About the Project
We propose to utilize pan-cancer data from the 100k genome project of Genomic England in order to: 1) investigate the effect of non-coding variants in the heritability of cancer and 2) develop computational methods to analyse the impact of structural variation and copy number variation in cancer heritability.
The broad goal of this project is to understand the genetic architecture of cancer risk in patients from the United Kingdom. In order to achieve this goal, we will perform a pan-cancer analysis of whole genomes from patients in the 100,000 Genomes Project, using an integrative approach, to: 1) identify novel rare germline alleles and structural variations (SVs) associated with cancer risk ; and 2) investigate the interaction of inherited polymorphisms with somatic events in tumors. Understanding cancer heritability has an enormous impact on disease prevention, early detection and tailored treatment1. While genome-wide association studies (GWAS) have led to the identification of hundreds of risk alleles for cancer, most of these heritable polymorphisms are common (allele frequency > 5%)) and individually confer a modest increase in risk2,3. Intriguingly, it has been argued that the missing heritability of cancers could reside in understudied rare variability (allele frequency < 5%)3,4; structural variations (SVs), including copy number variations (CNVs)2; and the interaction between germline and somatic mutations5,6. Previously, analysis of these genetic patterns has been limited by the lack of high–coverage whole genome sequencing data and unsuitable methods for detecting genetic associations. However, with increased availability of next–generation sequencing data and advances in statistical methods for analyzing “big” data, our proposed project offers a unique opportunity to explore ongoing and new questions in ways that were previously inaccessible.

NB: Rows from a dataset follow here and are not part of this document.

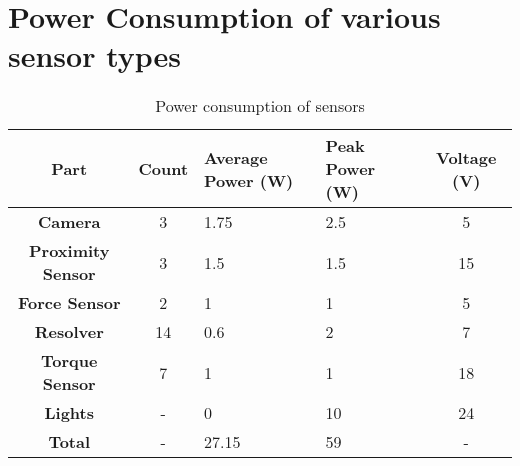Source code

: \newpage
\section{Power Consumption of various sensor types}
\label{app:sensorpower}
\begin{table}[H]
\centering
\caption{Power consumption of sensors}
\begin{tabular}{ccC{3cm}C{3cm}c}
\toprule
\textbf{Part}	&	\textbf{Count}	&	\textbf{Average Power (W)}	&	\textbf{Peak Power (W)}	&	\textbf{Voltage (V)}	\\\midrule
\textbf{Camera}	&	
3	&	1.75	&	2.5	&	5	\\
\textbf{Proximity Sensor}	&	
3	&	1.5	&	1.5	&	15	\\
\textbf{Force Sensor}	&	
2	&	1	&	1	&	5	\\
\textbf{Resolver}	&	
14	&	0.6	&	2	&	7	\\
\textbf{Torque Sensor}	&	
7	&	1	&	1	&	18	\\
\textbf{Lights}	&	
-	&	0	&	10	&	24	\\
\hline
\textbf{Total}	&	
-	&	27.15	&	59	&	-	\\\bottomrule
\end{tabular}
\label{tab:sensorpower}
\end{table}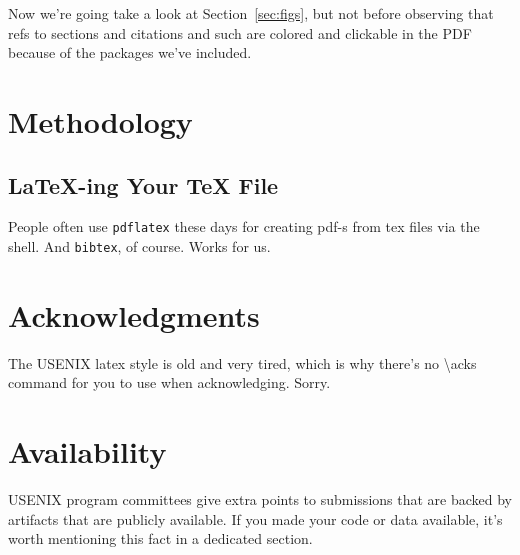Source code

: \documentclass[letterpaper,twocolumn,10pt]{article}
\begin{document}
Now we're going take a look at Section~\ref{sec:figs}, but not before
observing that refs to sections and citations and such are colored and
clickable in the PDF because of the packages we've included.

\section{Methodology}
\label{sec:methodology}




\subsection{LaTeX-ing Your TeX File}

People often use \texttt{pdflatex} these days for creating pdf-s from
tex files via the shell. And \texttt{bibtex}, of course. Works for us.

\section*{Acknowledgments}

The USENIX latex style is old and very tired, which is why
there's no \textbackslash{}acks command for you to use when
acknowledging. Sorry.

\section*{Availability}

USENIX program committees give extra points to submissions that are
backed by artifacts that are publicly available. If you made your code
or data available, it's worth mentioning this fact in a dedicated
section.




\end{document}
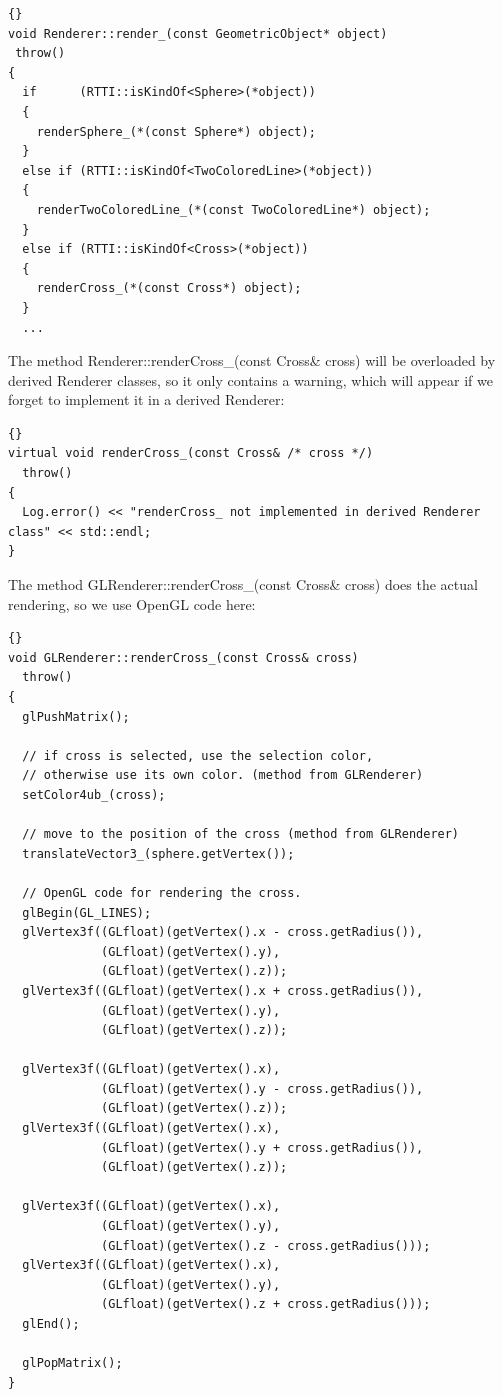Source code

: \begin{lstlisting}{}
void Renderer::render_(const GeometricObject* object)
 throw()
{
  if      (RTTI::isKindOf<Sphere>(*object))         
  { 
    renderSphere_(*(const Sphere*) object);
  }
  else if (RTTI::isKindOf<TwoColoredLine>(*object)) 
  { 
    renderTwoColoredLine_(*(const TwoColoredLine*) object);
  }
  else if (RTTI::isKindOf<Cross>(*object))          
  { 
    renderCross_(*(const Cross*) object);
  }
  ...
\end{lstlisting}

The method Renderer::renderCross\_(const Cross\& cross)
will be overloaded by derived Renderer classes, so it only
contains a warning, which will appear if we forget to 
implement it in a derived Renderer:

\begin{lstlisting}{}
virtual void renderCross_(const Cross& /* cross */)
  throw() 
{
  Log.error() << "renderCross_ not implemented in derived Renderer class" << std::endl;
}
\end{lstlisting}


The method GLRenderer::renderCross\_(const Cross\& cross)
does the actual rendering, so we use OpenGL code here:

\begin{lstlisting}{}
void GLRenderer::renderCross_(const Cross& cross)
  throw() 
{
  glPushMatrix();
	
  // if cross is selected, use the selection color,
  // otherwise use its own color. (method from GLRenderer)
  setColor4ub_(cross);  
	
  // move to the position of the cross (method from GLRenderer)
  translateVector3_(sphere.getVertex());
	
  // OpenGL code for rendering the cross.
  glBegin(GL_LINES);
  glVertex3f((GLfloat)(getVertex().x - cross.getRadius()),
             (GLfloat)(getVertex().y),
             (GLfloat)(getVertex().z));
  glVertex3f((GLfloat)(getVertex().x + cross.getRadius()),
             (GLfloat)(getVertex().y),
             (GLfloat)(getVertex().z));

  glVertex3f((GLfloat)(getVertex().x),
             (GLfloat)(getVertex().y - cross.getRadius()),
             (GLfloat)(getVertex().z));
  glVertex3f((GLfloat)(getVertex().x),
             (GLfloat)(getVertex().y + cross.getRadius()),
             (GLfloat)(getVertex().z));

  glVertex3f((GLfloat)(getVertex().x),
             (GLfloat)(getVertex().y),
             (GLfloat)(getVertex().z - cross.getRadius()));
  glVertex3f((GLfloat)(getVertex().x),
             (GLfloat)(getVertex().y),
             (GLfloat)(getVertex().z + cross.getRadius()));
  glEnd();

  glPopMatrix();
}
\end{lstlisting}

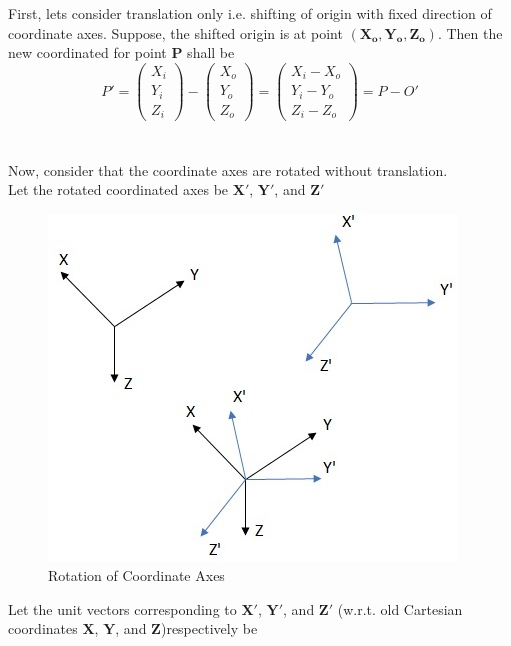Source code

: \documentclass[a4paper,11pt,openany]{book}
\begin{document}
First, lets consider translation only i.e. shifting of origin with fixed direction of coordinate axes. Suppose, the shifted origin is at point $(\boldsymbol{X_o},\boldsymbol{Y_o},\boldsymbol{Z_o})$.
Then the new coordinated for point $\boldsymbol{P}$ shall be 
\begin{equation}
P' = 
\left(\begin{array}{c} X_i \\ Y_i \\ Z_i\end{array}\right) - \left(\begin{array}{c} X_o \\ Y_o \\ Z_o\end{array}\right)
= \left(\begin{array}{c} X_i-X_o \\ Y_i-Y_o \\ Z_i-Z_o\end{array}\right) = P - O'
\end{equation}
\\
\\Now, consider that the coordinate axes are rotated without translation.\\ Let the rotated coordinated axes be $\boldsymbol{X'}$, $\boldsymbol{Y'}$, and $\boldsymbol{Z'}$\\
\begin{figure}
\centering
\includegraphics[scale=0.6]{rotation}
\caption{Rotation of Coordinate Axes}
\end{figure}
Let the unit vectors corresponding to $\boldsymbol{X'}$, $\boldsymbol{Y'}$, and $\boldsymbol{Z'}$ (w.r.t. old Cartesian coordinates $\boldsymbol{X}$, $\boldsymbol{Y}$, and $\boldsymbol{Z}$)respectively be 
\end{document}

Aim 1: Identify novel rare germline alleles and SVs associated with different cancers in the 100,000 Genomes Project. Given the fact that most of the heritable variation associated with cancer remains unexplained2-4, we hypothesize that other variant types—namely rare variants and SVs—could additively contribute to disease outcome (H1: the “additive model hypothesis”). Moreover, we predict that the effect sizes of significantly–associated variants will be larger than the effect sizes for common disease–associated loci described in the literature. Expected significance: Research into the effect of rare variants and SVs on cancer risk is still in its infancy. Indeed, this Aim will lead to a broader understanding of the genetic architecture underlying diverse cancers by identifying novel significantly–associated loci which then can serve as biomarkers for risk assessment and prevention.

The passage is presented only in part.